4. Wilson RS, Krueger KR, Arnold SE et al. Loneliness and risk of Alzheimer disease. Arch Gen Psychiatry 2007;64:234-240.
5. Rozzini L, Vicini Chilovi B, Trabucchi M, Padovani A. Depression is unrelated to conversion to dementia in patients with mild cognitive impairment. Arch Neurol 2005;62:505.
Disclosure: The authors report no conflicts of interest.
We thank Rozzini et al for their comments. We agree that depressive symptoms are not related to progression from MCI to dementia. Their important findings are derived from a specialized clinical sample and likely included much younger persons. Our population-based cohort included very old elderly.
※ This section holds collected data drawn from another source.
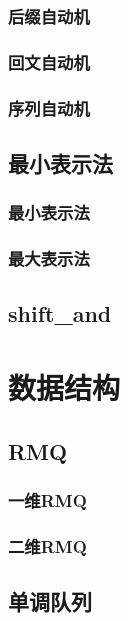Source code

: ﻿\documentclass[a4paper,twocolumn]{article}
\begin{document}
\subsubsection{后缀自动机}

\subsubsection{回文自动机}

\subsubsection{序列自动机}

\subsection{最小表示法}
\subsubsection{最小表示法}

\subsubsection{最大表示法}

\subsection{shift\_and}

\section{数据结构}
\subsection{RMQ}
\subsubsection{一维RMQ}

\subsubsection{二维RMQ}

\subsection{单调队列}

\end{document}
Despite these sample differences, our studies reported similar results which reinforce the main findings that depressive symptoms in MCI are not associated with neurodegeneration.
The lack of association between depressive symptoms and progression from MCI to dementia, although not confirmed in another study [6], could be due to the high frequency of symptoms in MCI persons who remain stable or improve.
We found that depressive symptoms did not predict progression from MCI to AD because symptoms were frequent in MCI persons who remained dementia-free and those who developed AD. In some cases, the cognitive impairment might be related to an underlying psychiatric disorder, while in others may be related to neurodegeneration. [7] Furthermore, mood-related depressive symptoms predicted AD development in persons without cognitive impairment supporting Wilson's findings that depression is a risk factor for AD. [8]
Rozzini reported that loneliness was associated with progression from MCI to dementia, citing similar findings by Wilson [4], who examined the association between loneliness and AD development in a non-demented cohort. However, it is likely that the population included also MCI persons. Rozzini separated the loneliness items from the GDS [3], but the remaining items were grouped together to assess a general depression category. It is important to consider whether any of the individual symptoms or clusters were independently related to dementia development. Findings from the Kungsholmen Project have highlighted the importance of separating mood-related and motivation-related depressive symptoms, especially for distinguishing between preclinical AD and late-life depression. [9-10]
From these studies we conclude that: depression is related to dementia development but not to progression from MCI to dementia; loneliness is related to dementia development and progression from MCI to dementia; and depression is related to a nondegenerative MCI etiology. The results of Rozzini's and our study highlight that many persons with both MCI and depressive symptoms do not develop dementia, suggesting that depressive symptoms in some MCI cases may be related to another etiology separate from a neurodegenerative mechanism.
Major research goals are to determine the role of depressive symptoms in MCI, establish whether depression may contribute to cognitive deficits in the elderly, and determine whether successful treatment of depressive mood may result in subsequent improvement in cognition.
References.
6. Modrego PJ, Ferrandez J. Depression in patients with mild cognitive impairment increases the risk of developing dementia of Alzheimer type: a prospective cohort study. Arch Neurol 2004;61:1290–1293.
7. Monastero R, Palmer K, Qiu C, Winblad B, Fratiglioni L. Heterogeneity in risk factors for cognitive impairment, no dementia: population-based longitudinal study from the Kungsholmen Project. Am J Geriatr Psychiatry. 2007;15:60-69.
8. Wilson RS, Barnes LL, Mendes de Leon CF, et al. Depressive symptoms, cognitive decline, and risk of AD in older persons. Neurology. 2002 13;59:364-70.
9. Berger A-K, Fratiglioni L, Forsell Y, Winblad B, Bäckman L. The occurrence of depressive symptoms in the preclinical phase of Alzheimer's disease: A population-based study. Neurology, 1999;53:1998-2002.
10. Berger A-K, Small BJ, Forsell Y, Winblad B, Bäckman L. Preclinical symptoms of major depression in old age. A prospective longitudinal study. American Journal of Psychiatry, 1998;155:1039-1043.
Disclosure: The authors report no conflicts of interest.